===== DATA TO EXAMINE =====

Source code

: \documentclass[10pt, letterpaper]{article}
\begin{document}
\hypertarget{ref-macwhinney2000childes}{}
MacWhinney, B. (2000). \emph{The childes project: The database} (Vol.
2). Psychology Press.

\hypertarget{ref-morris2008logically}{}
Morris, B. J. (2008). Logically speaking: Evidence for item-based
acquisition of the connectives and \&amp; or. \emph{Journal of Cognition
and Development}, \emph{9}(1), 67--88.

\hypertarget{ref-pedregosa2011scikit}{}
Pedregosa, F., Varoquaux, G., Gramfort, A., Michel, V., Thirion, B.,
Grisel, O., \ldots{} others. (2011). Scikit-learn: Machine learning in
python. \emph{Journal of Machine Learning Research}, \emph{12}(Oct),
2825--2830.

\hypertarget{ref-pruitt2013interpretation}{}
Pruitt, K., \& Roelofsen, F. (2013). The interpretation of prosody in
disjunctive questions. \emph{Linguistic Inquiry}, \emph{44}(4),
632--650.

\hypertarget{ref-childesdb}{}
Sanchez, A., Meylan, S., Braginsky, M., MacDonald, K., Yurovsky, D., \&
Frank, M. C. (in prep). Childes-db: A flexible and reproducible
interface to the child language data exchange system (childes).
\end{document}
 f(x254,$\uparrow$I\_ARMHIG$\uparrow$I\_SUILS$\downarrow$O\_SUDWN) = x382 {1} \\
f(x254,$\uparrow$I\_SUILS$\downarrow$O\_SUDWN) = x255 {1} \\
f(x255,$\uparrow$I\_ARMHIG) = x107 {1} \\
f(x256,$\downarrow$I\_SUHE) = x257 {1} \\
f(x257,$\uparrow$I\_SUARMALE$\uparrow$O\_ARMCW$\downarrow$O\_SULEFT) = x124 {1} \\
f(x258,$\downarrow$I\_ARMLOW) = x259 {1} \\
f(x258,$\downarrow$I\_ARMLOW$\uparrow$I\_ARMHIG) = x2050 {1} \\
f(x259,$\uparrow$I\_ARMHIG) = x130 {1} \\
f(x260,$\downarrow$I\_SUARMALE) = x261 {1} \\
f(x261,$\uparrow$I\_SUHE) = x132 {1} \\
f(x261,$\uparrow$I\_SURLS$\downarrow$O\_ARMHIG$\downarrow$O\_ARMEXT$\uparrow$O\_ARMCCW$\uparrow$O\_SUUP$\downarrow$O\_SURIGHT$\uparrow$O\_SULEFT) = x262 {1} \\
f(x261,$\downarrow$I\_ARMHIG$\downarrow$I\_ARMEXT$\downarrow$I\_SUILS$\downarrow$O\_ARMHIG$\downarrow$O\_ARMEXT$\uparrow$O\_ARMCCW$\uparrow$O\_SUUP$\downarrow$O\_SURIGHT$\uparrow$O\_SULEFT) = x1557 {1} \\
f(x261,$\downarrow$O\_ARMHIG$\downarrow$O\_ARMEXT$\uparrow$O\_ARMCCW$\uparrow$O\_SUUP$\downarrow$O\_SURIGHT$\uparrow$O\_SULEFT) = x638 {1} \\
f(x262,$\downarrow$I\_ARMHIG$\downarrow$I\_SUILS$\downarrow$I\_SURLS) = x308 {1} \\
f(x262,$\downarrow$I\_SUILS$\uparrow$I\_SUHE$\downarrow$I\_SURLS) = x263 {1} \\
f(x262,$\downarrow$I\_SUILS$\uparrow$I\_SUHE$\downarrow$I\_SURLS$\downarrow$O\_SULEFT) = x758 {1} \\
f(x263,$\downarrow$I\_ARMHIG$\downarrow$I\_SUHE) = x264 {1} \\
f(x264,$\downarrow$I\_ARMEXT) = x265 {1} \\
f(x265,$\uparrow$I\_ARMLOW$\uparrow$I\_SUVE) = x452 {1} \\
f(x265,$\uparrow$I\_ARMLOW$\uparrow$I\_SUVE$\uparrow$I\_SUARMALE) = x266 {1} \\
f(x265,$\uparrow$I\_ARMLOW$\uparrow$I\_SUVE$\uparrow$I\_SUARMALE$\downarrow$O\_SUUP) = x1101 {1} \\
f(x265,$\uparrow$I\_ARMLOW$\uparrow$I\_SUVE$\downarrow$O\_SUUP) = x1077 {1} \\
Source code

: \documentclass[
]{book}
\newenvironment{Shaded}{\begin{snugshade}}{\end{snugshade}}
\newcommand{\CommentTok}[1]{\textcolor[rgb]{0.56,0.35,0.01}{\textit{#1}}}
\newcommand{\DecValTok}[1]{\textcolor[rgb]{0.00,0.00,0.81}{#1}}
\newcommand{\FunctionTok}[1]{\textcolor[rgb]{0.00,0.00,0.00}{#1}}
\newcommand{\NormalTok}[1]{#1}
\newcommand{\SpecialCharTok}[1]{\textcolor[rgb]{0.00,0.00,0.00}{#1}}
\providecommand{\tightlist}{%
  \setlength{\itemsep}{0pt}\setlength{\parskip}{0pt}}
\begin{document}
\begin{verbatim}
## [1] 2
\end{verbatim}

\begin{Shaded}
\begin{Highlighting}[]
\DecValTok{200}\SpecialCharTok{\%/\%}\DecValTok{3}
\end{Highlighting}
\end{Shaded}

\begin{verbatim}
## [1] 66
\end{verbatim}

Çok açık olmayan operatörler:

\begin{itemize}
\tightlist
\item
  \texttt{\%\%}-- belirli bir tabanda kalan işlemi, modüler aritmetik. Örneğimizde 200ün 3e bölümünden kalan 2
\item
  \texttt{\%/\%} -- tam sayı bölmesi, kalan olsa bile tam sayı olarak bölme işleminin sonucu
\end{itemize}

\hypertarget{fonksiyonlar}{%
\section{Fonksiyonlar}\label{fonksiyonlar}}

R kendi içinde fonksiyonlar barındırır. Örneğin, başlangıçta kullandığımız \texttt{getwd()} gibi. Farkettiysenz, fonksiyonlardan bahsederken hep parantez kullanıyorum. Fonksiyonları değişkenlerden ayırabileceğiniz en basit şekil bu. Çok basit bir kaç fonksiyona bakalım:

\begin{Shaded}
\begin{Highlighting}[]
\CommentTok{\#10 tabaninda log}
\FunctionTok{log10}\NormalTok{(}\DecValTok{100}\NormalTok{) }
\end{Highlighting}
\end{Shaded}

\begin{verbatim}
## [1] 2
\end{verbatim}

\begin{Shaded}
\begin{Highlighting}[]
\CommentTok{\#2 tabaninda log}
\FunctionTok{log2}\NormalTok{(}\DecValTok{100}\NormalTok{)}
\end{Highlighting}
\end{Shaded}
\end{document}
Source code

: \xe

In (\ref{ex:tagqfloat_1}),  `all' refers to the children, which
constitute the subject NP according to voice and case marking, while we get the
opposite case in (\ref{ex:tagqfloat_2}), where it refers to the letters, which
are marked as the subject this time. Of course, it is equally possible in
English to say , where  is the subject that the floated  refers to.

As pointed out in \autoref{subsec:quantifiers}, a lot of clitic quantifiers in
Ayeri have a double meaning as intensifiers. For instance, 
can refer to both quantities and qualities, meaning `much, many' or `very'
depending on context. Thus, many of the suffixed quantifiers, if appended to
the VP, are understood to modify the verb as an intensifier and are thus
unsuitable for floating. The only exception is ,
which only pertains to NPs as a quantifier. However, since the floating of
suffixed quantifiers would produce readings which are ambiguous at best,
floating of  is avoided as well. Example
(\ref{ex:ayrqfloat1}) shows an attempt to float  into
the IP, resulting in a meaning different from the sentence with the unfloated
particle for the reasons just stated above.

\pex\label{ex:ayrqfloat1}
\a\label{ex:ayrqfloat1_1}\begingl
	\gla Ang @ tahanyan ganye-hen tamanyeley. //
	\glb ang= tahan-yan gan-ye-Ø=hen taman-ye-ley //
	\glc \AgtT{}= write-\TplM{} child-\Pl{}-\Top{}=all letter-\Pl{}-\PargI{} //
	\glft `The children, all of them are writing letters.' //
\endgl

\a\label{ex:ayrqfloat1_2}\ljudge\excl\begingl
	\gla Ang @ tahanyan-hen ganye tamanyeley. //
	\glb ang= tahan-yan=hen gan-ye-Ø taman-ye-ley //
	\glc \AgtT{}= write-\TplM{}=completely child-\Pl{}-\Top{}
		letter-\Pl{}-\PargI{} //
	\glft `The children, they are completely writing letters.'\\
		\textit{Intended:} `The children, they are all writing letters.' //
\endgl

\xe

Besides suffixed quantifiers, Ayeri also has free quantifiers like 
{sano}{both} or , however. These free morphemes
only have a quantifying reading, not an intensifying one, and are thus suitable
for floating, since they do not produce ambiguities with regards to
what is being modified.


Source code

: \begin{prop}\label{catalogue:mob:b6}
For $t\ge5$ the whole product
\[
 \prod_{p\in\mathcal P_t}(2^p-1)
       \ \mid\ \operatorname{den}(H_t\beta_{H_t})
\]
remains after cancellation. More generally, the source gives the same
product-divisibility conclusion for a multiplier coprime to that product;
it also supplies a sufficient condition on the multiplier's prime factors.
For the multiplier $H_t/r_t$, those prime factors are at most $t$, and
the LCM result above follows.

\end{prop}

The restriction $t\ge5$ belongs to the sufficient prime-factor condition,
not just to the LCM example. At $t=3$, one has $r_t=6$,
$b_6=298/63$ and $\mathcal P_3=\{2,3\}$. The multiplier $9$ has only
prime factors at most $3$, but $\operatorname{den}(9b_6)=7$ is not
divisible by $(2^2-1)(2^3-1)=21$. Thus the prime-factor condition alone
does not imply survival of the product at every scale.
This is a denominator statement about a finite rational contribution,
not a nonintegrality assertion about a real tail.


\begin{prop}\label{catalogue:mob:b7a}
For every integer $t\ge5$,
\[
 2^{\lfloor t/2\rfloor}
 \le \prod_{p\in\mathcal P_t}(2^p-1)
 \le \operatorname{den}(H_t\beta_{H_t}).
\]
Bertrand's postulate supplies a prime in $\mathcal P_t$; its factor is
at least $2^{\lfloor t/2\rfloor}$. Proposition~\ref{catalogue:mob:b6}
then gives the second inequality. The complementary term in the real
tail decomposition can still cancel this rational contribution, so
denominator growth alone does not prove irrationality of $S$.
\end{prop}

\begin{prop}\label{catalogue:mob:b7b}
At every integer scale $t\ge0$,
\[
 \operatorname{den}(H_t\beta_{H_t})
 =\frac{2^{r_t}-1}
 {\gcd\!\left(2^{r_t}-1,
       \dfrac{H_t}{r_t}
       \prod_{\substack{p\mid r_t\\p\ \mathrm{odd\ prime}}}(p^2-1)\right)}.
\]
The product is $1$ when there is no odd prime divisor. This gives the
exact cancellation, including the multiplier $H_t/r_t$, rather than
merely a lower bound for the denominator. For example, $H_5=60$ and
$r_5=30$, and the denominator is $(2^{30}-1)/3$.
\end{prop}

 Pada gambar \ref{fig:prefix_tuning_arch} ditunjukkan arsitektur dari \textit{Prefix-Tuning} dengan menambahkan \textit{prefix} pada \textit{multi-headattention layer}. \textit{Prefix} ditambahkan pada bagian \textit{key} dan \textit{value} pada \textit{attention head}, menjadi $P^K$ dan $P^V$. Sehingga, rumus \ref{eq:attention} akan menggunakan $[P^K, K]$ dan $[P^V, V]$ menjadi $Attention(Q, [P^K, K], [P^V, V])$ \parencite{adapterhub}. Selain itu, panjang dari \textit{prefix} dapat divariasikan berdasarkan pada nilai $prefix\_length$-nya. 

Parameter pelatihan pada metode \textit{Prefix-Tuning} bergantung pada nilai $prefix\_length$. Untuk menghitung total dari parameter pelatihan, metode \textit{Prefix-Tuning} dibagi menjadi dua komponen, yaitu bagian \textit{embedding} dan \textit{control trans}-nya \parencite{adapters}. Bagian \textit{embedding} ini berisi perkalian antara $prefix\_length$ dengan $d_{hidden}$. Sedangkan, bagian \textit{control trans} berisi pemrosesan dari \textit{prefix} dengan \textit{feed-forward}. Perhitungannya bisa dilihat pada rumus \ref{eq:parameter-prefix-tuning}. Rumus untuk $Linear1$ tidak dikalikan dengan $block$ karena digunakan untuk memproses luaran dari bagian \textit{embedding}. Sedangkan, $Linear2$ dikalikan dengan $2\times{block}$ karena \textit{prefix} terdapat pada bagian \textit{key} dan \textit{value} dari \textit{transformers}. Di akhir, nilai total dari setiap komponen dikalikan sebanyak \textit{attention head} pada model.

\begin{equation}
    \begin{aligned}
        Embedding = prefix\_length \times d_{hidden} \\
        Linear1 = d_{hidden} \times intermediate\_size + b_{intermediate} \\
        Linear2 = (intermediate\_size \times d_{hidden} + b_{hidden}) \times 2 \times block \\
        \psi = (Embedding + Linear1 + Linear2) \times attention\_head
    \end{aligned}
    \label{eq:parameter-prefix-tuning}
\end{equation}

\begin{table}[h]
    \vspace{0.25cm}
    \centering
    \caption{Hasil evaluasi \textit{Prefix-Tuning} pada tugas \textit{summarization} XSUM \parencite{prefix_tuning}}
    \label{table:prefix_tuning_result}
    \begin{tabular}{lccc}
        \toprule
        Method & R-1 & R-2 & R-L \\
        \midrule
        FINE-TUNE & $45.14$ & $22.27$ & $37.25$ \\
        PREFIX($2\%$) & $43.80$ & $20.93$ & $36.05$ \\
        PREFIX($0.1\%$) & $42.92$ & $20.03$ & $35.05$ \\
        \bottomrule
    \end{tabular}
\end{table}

=====

- [WHAT THE TASK REQUIRES]
Each line of the entries above that contains "Machine" is to be copied.

- [EXERCISE ANSWER]
Grisel, O., \ldots{} others. (2011). Scikit-learn: Machine learning in
python. \emph{Journal of Machine Learning Research}, \emph{12}(Oct),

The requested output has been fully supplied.